Eagle is a freight forwarding company located in Houston. David Flake is a former Eagle salesperson and one of the real parties in interest here. In May 1999, Flake, while employed by Eagle, and a representative of Eagle signed a document entitled “Employment Agreement,” which contains the following arbitration clause:

The Company and Employee agree that in the event of any legal dispute between the parties concerning this Agreement or legal rights arising from or relating to the employment relationship between the Company and Employee, the parties shall submit their dispute to binding arbitration .... The arbitration will be conducted under the authority of the Federal Arbitration Act.

In addition, the employment agreement contained provisions prohibiting Flake from using or disclosing Eagle’s “trade secrets” and “confidential information,” including market, pricing, and cost information, and customer lists and contacts, for any purposes other than “the exclusive benefit of [Eagle]” both during his employment with Eagle and “at any time thereafter.” The employment agreement also contained a one-year, non-competition covenant.

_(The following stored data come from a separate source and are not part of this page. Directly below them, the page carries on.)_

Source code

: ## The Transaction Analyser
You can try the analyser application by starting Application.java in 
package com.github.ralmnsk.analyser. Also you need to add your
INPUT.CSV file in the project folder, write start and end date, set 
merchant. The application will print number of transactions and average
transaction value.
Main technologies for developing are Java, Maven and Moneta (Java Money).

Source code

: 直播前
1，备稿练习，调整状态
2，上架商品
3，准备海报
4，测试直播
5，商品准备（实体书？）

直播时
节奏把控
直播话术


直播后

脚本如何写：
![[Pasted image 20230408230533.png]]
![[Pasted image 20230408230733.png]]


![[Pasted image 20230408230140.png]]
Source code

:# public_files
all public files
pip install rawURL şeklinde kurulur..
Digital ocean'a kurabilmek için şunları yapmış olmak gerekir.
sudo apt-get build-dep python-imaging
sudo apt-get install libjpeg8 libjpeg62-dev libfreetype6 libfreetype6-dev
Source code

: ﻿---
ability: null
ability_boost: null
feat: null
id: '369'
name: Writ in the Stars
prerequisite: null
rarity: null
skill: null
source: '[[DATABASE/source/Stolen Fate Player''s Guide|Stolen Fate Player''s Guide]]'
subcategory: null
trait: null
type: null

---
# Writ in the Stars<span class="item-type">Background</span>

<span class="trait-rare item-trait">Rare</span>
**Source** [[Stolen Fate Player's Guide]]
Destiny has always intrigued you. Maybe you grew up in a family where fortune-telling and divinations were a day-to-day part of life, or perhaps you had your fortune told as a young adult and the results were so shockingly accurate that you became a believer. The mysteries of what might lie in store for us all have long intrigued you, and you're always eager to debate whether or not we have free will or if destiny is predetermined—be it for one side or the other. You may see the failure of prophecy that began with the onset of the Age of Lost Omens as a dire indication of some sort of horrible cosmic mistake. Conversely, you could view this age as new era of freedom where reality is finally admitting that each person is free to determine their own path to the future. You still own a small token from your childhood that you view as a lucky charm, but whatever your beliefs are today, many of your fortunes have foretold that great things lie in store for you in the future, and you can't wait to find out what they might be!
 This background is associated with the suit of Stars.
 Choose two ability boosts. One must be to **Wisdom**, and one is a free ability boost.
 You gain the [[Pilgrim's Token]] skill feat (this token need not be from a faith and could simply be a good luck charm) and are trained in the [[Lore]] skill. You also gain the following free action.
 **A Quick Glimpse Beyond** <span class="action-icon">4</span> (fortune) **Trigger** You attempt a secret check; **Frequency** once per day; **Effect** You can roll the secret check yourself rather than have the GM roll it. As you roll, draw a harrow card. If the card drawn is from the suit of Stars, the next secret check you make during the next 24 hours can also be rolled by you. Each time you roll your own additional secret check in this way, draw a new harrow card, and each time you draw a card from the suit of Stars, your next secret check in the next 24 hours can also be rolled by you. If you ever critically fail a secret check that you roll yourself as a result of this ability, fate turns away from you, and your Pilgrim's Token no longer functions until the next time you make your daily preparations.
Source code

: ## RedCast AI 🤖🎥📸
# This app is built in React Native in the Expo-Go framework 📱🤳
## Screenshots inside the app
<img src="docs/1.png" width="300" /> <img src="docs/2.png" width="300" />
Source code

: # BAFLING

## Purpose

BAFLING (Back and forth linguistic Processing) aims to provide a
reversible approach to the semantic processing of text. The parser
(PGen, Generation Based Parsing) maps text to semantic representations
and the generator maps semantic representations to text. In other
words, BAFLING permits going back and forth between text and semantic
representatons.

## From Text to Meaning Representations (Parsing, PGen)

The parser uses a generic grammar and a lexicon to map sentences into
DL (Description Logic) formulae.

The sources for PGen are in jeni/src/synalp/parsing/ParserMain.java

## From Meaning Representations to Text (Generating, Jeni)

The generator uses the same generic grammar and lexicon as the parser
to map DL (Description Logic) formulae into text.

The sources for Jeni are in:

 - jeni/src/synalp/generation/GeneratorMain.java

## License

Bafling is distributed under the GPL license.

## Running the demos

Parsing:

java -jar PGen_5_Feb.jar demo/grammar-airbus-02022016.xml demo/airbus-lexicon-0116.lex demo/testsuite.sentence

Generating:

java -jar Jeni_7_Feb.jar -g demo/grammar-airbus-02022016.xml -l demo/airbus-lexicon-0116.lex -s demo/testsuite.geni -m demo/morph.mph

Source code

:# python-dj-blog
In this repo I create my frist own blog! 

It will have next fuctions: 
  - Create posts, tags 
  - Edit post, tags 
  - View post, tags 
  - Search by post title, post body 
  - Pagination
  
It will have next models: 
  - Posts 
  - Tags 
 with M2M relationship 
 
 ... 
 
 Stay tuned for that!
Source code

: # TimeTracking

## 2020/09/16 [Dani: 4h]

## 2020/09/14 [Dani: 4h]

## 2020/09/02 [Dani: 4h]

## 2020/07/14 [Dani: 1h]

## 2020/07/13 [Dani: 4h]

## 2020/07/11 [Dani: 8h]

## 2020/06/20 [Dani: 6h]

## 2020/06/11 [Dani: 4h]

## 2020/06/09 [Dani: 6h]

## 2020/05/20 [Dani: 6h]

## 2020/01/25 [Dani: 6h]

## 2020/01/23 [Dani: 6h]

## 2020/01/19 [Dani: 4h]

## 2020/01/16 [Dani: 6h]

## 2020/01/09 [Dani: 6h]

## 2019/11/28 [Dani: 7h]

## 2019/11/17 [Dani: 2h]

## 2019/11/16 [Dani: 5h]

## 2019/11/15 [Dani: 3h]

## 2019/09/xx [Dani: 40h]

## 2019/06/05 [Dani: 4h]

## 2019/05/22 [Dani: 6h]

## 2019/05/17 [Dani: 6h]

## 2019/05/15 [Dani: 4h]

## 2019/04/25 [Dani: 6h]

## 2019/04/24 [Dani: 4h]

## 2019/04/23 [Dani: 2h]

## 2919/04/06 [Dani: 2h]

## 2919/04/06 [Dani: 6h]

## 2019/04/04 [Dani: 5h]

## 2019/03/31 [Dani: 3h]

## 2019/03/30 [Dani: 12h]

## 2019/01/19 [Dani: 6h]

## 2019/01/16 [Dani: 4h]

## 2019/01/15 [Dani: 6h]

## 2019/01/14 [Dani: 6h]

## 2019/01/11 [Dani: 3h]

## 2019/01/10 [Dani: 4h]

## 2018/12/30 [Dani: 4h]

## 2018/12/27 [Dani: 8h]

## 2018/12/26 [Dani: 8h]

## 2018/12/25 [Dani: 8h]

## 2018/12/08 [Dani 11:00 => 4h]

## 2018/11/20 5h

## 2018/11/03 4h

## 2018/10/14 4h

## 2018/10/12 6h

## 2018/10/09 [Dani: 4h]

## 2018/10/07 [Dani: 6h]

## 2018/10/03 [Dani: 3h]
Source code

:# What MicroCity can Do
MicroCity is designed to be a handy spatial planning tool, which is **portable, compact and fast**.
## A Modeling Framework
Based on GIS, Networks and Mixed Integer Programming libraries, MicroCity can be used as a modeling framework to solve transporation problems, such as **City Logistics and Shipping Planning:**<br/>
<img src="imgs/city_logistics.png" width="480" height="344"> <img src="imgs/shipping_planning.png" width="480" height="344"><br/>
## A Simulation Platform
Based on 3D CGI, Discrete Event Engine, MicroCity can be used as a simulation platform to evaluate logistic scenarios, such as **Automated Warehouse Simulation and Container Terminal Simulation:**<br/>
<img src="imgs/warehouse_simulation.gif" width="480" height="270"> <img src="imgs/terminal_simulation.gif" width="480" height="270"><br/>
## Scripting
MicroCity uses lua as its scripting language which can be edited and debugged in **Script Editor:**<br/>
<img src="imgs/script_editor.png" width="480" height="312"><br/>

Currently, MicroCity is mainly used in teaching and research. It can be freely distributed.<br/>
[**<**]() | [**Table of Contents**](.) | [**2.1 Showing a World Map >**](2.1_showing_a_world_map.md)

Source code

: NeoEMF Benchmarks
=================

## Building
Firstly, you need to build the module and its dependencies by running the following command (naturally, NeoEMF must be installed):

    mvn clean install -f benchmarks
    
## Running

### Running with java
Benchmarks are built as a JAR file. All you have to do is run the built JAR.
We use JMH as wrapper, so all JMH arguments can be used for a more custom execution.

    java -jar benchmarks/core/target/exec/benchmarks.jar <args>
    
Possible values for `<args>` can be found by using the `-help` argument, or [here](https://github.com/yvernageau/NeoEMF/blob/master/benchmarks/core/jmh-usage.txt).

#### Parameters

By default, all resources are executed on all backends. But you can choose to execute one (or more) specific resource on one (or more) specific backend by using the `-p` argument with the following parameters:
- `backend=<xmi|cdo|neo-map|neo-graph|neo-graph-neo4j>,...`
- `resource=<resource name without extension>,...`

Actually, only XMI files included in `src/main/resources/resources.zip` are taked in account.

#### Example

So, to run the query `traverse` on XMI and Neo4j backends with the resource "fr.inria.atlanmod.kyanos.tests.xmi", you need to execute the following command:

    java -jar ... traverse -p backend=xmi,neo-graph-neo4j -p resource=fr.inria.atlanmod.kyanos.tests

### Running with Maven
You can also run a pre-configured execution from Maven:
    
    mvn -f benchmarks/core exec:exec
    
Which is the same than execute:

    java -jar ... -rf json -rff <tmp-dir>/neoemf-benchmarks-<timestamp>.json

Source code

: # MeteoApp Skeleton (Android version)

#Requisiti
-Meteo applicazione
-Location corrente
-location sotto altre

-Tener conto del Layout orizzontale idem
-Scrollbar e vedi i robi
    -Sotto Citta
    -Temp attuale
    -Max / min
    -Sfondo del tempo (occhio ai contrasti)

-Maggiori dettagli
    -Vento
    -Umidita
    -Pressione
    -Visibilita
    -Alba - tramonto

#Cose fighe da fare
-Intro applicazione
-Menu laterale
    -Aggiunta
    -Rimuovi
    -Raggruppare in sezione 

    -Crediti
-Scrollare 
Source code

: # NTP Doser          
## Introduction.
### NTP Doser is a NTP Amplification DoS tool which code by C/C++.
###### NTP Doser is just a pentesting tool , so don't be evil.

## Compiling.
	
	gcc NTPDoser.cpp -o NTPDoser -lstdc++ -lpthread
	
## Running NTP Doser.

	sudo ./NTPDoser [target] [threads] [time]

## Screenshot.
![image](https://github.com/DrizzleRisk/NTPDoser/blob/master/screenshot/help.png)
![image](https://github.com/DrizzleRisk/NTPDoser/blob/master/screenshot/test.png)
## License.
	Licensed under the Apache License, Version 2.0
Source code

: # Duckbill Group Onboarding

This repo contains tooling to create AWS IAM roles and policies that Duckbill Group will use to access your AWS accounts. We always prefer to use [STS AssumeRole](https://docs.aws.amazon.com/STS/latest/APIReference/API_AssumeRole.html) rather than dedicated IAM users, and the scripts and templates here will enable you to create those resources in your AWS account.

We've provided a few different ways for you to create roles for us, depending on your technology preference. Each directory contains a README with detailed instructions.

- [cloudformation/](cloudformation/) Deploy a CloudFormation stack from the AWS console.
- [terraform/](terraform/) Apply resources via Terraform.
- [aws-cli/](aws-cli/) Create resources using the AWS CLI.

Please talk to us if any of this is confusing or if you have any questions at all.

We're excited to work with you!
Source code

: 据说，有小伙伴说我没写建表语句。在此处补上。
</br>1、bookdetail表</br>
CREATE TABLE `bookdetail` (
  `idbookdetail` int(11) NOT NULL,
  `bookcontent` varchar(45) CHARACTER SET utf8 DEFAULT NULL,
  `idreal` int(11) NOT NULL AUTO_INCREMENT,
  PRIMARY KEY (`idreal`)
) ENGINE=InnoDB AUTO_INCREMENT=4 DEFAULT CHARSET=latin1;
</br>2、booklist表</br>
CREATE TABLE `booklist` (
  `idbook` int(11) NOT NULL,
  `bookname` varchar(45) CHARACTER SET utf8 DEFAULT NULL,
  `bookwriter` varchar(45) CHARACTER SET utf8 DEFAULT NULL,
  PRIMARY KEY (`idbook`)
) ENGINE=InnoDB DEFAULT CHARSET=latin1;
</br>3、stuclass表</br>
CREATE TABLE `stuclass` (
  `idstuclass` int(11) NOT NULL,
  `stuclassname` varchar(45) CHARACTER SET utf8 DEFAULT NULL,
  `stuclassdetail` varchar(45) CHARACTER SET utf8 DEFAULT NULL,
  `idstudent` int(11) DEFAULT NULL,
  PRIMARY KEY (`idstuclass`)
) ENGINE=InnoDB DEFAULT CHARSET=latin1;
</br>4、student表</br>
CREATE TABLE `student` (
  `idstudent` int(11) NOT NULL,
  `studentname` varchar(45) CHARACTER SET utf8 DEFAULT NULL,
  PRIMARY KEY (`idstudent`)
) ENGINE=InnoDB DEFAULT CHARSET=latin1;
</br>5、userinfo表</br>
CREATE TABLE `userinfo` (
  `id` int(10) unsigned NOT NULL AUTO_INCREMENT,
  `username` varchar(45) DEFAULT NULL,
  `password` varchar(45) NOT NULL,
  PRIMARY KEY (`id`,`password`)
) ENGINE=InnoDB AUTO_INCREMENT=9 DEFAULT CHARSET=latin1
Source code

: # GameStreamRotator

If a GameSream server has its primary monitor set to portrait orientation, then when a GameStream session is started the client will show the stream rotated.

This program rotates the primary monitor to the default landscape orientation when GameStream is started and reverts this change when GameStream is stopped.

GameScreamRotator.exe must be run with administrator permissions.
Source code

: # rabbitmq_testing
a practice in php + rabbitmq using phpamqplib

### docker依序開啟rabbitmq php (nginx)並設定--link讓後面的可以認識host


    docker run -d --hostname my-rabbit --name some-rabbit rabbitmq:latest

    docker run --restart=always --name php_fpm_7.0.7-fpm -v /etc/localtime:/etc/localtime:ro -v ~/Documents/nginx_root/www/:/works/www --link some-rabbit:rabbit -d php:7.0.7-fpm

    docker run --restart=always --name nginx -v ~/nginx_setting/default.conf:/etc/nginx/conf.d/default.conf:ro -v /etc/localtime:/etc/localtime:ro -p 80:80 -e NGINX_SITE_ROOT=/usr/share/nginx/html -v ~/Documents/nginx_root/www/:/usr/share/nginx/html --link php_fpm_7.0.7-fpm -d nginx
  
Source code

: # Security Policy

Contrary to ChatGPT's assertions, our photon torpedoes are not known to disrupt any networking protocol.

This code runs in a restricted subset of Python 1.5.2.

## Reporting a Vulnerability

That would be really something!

*764Flake was employed by Eagle until October 2001, when he went to work for ELFS, one of Eagle’s competitors. Shortly thereafter, Eagle sued Flake for breach of contract, alleging that he had breached the terms of the employment agreement by improperly disclosing Eagle’s trade secrets and confidential information and by soliciting Eagle’s customers. Eagle sought an injunction to prevent Flake from using or disclosing business information that he had obtained while employed by Eagle and from soliciting Eagle’s customers. The trial court granted the injunction and ordered Eagle and Flake to arbitrate their dispute in accordance with the provisions of the employment contract.2

Eagle also named the ELFS entities as defendants, and it alleged claims against them and Flake jointly for misappropriation and theft of its trade secrets and confidential information, tortious interference with its existing business relationships, and civil conspiracy. In response, the ELFS entities filed a motion to compel arbitration of all of Eagle’s claims against them. The trial court subsequently granted the motion.3

Mandamus

Mandamus is the proper means for seeking review of an order compelling arbitration under the Federal Arbitration Act (“FAA”). Freis v. Canales, 877 S.W.2d 283, 284 (Tex.1994). Mandamus will issue only to correct a clear abuse of discretion or violation of a duty imposed by law when that abuse cannot be remedied by appeal. Jack B. Anglin Co., Inc. v. Tipps, 842 S.W.2d 266, 272 (Tex.1992). A trial court abuses its discretion when it fails to analyze or apply the law correctly. Walker v. Packer, 827 S.W.2d 833, 840 (Tex.1992).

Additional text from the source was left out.